Task instructions: Line by line, give the data again exactly as it appears.

Supplied records:

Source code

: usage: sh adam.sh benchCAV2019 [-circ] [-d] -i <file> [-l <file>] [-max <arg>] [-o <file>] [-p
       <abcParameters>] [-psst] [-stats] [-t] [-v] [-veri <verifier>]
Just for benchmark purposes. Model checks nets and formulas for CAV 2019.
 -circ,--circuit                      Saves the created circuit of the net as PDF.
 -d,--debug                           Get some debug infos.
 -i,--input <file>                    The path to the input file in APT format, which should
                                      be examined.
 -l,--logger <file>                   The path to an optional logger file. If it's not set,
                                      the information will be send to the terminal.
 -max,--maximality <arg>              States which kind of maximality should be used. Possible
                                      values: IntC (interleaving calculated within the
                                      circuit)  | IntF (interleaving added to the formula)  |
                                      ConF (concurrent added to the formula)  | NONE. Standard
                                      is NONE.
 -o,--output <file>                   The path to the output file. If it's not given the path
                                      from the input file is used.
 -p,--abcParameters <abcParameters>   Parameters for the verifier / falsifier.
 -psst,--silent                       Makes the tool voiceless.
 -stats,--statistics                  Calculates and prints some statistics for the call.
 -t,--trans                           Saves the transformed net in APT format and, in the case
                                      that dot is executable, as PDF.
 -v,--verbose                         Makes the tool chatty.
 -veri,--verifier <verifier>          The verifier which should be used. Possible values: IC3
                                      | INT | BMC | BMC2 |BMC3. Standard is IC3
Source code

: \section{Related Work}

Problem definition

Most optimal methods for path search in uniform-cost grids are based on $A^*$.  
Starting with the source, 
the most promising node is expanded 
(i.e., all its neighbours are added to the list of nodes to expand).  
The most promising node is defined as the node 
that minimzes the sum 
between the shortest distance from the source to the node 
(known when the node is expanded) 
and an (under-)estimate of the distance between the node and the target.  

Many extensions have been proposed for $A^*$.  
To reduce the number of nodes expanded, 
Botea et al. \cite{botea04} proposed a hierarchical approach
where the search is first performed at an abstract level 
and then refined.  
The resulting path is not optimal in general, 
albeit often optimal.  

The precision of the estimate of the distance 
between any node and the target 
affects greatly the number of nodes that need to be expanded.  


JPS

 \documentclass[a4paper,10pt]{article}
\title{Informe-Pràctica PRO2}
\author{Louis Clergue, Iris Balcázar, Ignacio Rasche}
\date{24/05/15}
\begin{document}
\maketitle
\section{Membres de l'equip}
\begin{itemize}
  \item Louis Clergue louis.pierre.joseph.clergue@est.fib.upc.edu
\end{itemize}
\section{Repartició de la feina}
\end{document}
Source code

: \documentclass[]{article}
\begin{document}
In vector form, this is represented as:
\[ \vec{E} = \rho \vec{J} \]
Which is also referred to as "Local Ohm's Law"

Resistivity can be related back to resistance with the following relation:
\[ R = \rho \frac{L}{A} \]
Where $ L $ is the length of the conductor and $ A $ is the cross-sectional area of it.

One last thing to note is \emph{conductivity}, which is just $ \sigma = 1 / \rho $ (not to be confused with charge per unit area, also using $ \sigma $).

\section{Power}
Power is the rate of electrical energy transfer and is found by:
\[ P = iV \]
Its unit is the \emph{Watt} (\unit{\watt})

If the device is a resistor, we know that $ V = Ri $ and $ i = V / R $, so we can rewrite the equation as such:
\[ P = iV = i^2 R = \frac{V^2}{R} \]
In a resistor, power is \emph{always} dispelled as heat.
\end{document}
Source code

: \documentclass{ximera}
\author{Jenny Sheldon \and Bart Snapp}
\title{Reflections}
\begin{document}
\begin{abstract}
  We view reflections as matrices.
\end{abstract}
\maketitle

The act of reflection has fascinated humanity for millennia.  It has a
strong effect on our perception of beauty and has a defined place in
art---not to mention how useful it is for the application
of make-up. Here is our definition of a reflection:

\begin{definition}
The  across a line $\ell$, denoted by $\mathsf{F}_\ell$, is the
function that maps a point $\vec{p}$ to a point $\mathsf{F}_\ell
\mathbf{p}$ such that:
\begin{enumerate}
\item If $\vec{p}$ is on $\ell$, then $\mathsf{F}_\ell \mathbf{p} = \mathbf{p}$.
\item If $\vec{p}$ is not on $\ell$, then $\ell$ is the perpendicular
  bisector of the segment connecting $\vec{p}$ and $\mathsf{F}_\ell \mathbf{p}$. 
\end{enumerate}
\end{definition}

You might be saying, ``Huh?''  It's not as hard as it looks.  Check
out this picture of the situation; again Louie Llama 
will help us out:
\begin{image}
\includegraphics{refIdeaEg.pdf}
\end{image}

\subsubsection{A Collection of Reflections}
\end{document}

Your response:
Source code

: usage: sh adam.sh benchCAV2019 [-circ] [-d] -i <file> [-l <file>] [-max <arg>] [-o <file>] [-p
       <abcParameters>] [-psst] [-stats] [-t] [-v] [-veri <verifier>]
Just for benchmark purposes. Model checks nets and formulas for CAV 2019.
 -circ,--circuit                      Saves the created circuit of the net as PDF.
 -d,--debug                           Get some debug infos.
 -i,--input <file>                    The path to the input file in APT format, which should
                                      be examined.
 -l,--logger <file>                   The path to an optional logger file. If it's not set,
                                      the information will be send to the terminal.
 -max,--maximality <arg>              States which kind of maximality should be used. Possible
                                      values: IntC (interleaving calculated within the
                                      circuit)  | IntF (interleaving added to the formula)  |
                                      ConF (concurrent added to the formula)  | NONE. Standard
                                      is NONE.
 -o,--output <file>                   The path to the output file. If it's not given the path
                                      from the input file is used.
 -p,--abcParameters <abcParameters>   Parameters for the verifier / falsifier.
 -psst,--silent                       Makes the tool voiceless.
 -stats,--statistics                  Calculates and prints some statistics for the call.
 -t,--trans                           Saves the transformed net in APT format and, in the case
                                      that dot is executable, as PDF.
 -v,--verbose                         Makes the tool chatty.
 -veri,--verifier <verifier>          The verifier which should be used. Possible values: IC3
                                      | INT | BMC | BMC2 |BMC3. Standard is IC3
Source code

: \section{Related Work}

Problem definition

Most optimal methods for path search in uniform-cost grids are based on $A^*$.  
Starting with the source, 
the most promising node is expanded 
(i.e., all its neighbours are added to the list of nodes to expand).  
The most promising node is defined as the node 
that minimzes the sum 
between the shortest distance from the source to the node 
(known when the node is expanded) 
and an (under-)estimate of the distance between the node and the target.  

Many extensions have been proposed for $A^*$.  
To reduce the number of nodes expanded, 
Botea et al. \cite{botea04} proposed a hierarchical approach
where the search is first performed at an abstract level 
and then refined.  
The resulting path is not optimal in general, 
albeit often optimal.  

The precision of the estimate of the distance 
between any node and the target 
affects greatly the number of nodes that need to be expanded.  


JPS

 \documentclass[a4paper,10pt]{article}
\title{Informe-Pràctica PRO2}
\author{Louis Clergue, Iris Balcázar, Ignacio Rasche}
\date{24/05/15}
\begin{document}
\maketitle
\section{Membres de l'equip}
\begin{itemize}
  \item Louis Clergue louis.pierre.joseph.clergue@est.fib.upc.edu
\end{itemize}
\section{Repartició de la feina}
\end{document}
Source code

: \documentclass[]{article}
\begin{document}
In vector form, this is represented as:
\[ \vec{E} = \rho \vec{J} \]
Which is also referred to as "Local Ohm's Law"

Resistivity can be related back to resistance with the following relation:
\[ R = \rho \frac{L}{A} \]
Where $ L $ is the length of the conductor and $ A $ is the cross-sectional area of it.

One last thing to note is \emph{conductivity}, which is just $ \sigma = 1 / \rho $ (not to be confused with charge per unit area, also using $ \sigma $).

\section{Power}
Power is the rate of electrical energy transfer and is found by:
\[ P = iV \]
Its unit is the \emph{Watt} (\unit{\watt})

If the device is a resistor, we know that $ V = Ri $ and $ i = V / R $, so we can rewrite the equation as such:
\[ P = iV = i^2 R = \frac{V^2}{R} \]
In a resistor, power is \emph{always} dispelled as heat.
\end{document}
Source code

: \documentclass{ximera}
\author{Jenny Sheldon \and Bart Snapp}
\title{Reflections}
\begin{document}
\begin{abstract}
  We view reflections as matrices.
\end{abstract}
\maketitle

The act of reflection has fascinated humanity for millennia.  It has a
strong effect on our perception of beauty and has a defined place in
art---not to mention how useful it is for the application
of make-up. Here is our definition of a reflection:

\begin{definition}
The  across a line $\ell$, denoted by $\mathsf{F}_\ell$, is the
function that maps a point $\vec{p}$ to a point $\mathsf{F}_\ell
\mathbf{p}$ such that:
\begin{enumerate}
\item If $\vec{p}$ is on $\ell$, then $\mathsf{F}_\ell \mathbf{p} = \mathbf{p}$.
\item If $\vec{p}$ is not on $\ell$, then $\ell$ is the perpendicular
  bisector of the segment connecting $\vec{p}$ and $\mathsf{F}_\ell \mathbf{p}$. 
\end{enumerate}
\end{definition}

You might be saying, ``Huh?''  It's not as hard as it looks.  Check
out this picture of the situation; again Louie Llama 
will help us out:
\begin{image}
\includegraphics{refIdeaEg.pdf}
\end{image}

\subsubsection{A Collection of Reflections}
\end{document}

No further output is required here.